Looks OK, but there's tons of room for improvement.

Changing central meridian

The default Kavrayskiy VII projection takes the Greenwich Prime Meridian as its central meridian. This is a poor choice in this case since most routes have a North American city at one end, which results in many of the routes going off the edge of the map. Centering the map on the US (around 90°W) seems the best bet, but this puts the edges of the map at 90°E, right in the middle of Asia. This makes a mess of the polygons spanning the edge.

central_meridian <- -90
proj <- sprintf("+proj=kav7 +lon_0=%i", central_meridian)
ggplot() +
  geom_polygon(data = world_df, aes(long, lat, group = group), 
               fill = "grey80", color = "grey60", size = 0.1) +
  geom_path(data = gc_routes_df, 
            aes(long, lat, group = group), alpha = 0.5, color = "#fa6900") +
  coord_proj(proj, ylim = c(-60, 90)) +
  theme(panel.grid.major = element_line(size = 0.5, linetype = 2),
        axis.title = element_blank(),
        axis.text = element_blank(),
        axis.ticks = element_blank())

Sorting this issue out turned out to be a much bigger challenge than I expected; it seems there's no elegant solution in R. The nowrapRecenter() function from the maptools package is meant to address this issue, but it only appears to work when the date line is the new center and it still leads to artifacts when the data are projected. Simply removing a small sliver of the polygons at what will become the edge in the new projection works, but this means removing data, it results in a world map that looks chopped off at the edges, and gives a seam at the date line.

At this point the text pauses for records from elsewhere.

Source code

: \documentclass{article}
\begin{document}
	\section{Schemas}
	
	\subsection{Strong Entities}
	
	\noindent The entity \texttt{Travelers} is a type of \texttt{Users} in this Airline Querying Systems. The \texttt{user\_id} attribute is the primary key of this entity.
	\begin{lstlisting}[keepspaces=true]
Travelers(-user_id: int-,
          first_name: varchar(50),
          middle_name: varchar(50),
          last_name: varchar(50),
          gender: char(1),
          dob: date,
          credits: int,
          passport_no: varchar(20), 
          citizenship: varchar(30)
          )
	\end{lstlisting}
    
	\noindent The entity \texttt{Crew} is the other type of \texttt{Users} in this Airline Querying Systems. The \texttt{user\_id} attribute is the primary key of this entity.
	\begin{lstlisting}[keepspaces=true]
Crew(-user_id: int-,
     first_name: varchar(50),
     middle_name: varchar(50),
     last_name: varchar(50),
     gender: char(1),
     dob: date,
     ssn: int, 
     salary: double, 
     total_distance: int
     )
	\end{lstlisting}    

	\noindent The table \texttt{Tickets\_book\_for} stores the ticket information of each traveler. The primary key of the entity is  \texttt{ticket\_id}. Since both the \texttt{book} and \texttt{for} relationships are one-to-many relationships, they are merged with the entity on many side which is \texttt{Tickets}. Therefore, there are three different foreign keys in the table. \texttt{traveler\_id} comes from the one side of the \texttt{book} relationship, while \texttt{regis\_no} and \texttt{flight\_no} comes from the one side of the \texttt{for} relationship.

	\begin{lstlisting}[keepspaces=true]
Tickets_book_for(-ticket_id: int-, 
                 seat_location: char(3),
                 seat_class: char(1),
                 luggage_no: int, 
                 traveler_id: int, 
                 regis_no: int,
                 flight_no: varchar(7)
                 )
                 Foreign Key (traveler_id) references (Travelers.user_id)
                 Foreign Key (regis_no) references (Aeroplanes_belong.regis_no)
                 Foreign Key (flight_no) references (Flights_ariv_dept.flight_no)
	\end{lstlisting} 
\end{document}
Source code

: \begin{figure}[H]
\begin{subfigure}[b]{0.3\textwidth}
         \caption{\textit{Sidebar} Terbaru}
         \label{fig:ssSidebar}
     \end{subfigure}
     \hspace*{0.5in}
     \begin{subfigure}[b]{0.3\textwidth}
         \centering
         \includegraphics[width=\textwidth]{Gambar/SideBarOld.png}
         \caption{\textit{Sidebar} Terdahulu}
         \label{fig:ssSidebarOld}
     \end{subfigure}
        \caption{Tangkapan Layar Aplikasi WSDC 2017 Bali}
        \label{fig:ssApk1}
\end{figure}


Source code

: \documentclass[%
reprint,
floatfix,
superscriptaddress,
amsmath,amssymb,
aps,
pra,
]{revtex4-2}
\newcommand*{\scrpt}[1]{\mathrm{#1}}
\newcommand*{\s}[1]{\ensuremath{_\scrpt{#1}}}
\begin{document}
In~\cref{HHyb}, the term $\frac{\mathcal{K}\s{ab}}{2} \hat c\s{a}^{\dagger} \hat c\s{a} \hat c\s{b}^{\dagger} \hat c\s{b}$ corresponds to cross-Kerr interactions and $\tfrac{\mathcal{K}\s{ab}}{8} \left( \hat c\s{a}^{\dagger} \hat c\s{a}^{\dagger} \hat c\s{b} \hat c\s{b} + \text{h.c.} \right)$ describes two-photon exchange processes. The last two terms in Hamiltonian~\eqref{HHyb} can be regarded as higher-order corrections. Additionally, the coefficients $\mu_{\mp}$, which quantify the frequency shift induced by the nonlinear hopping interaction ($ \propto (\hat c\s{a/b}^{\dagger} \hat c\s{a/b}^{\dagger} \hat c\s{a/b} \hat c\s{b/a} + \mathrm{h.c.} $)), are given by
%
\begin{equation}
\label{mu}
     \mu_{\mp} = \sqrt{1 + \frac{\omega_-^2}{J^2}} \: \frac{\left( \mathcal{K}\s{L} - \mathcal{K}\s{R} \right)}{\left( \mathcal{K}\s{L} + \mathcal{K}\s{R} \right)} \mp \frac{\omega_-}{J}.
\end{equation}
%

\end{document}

trim_edge <- function(x, lng_center, edge_tol = 1e-8) {
  if (lng_center < -180 || lng_center > 180) {
    stop("invalid longitude")
  }
  
  if (is.projected(x) || is.na(is.projected(x))) {
    stop("trim_edge only works with unprojected coordinates")
  }
  
  edge <- (lng_center + 360) %% 360 - 180
  clip <- as(extent(edge, edge + edge_tol, -90, 90), "SpatialPolygons")
  projection(clip) <- projection(x)
  row.names(clip) <- "edge"
  gd <- gDifference(x, clip, byid = TRUE)
  # return features ids to original values
  row.names(gd) <- gsub(" edge$", "", row.names(gd))
  # bring back attribute data
  if (inherits(x, "SpatialPolygonsDataFrame")) {
    gd <- SpatialPolygonsDataFrame(gd, x@data, match.ID = TRUE)
  } else if (inherits(x, "SpatialLinesDataFrame")) {
    gd <- SpatialLinesDataFrame(gd, x@data, match.ID = TRUE)
  }
  gd
}
world_trimmed <- trim_edge(world, central_meridian) %>% 
  fortify
ggplot() +
  geom_polygon(data = world_trimmed, aes(long, lat, group = group), 
               fill = "grey80", color = "grey60", size = 0.1) +
  coord_proj(proj)

Pretty close, but I'm quite picky about aesthetics so this isn't going to cut it! After much frustration, I went with a fairly hacky solution, which requires two functions that split the map into two at what will become the new edge, project it, then manually flip polygon vertices on the left edge that should actually be on the right edge.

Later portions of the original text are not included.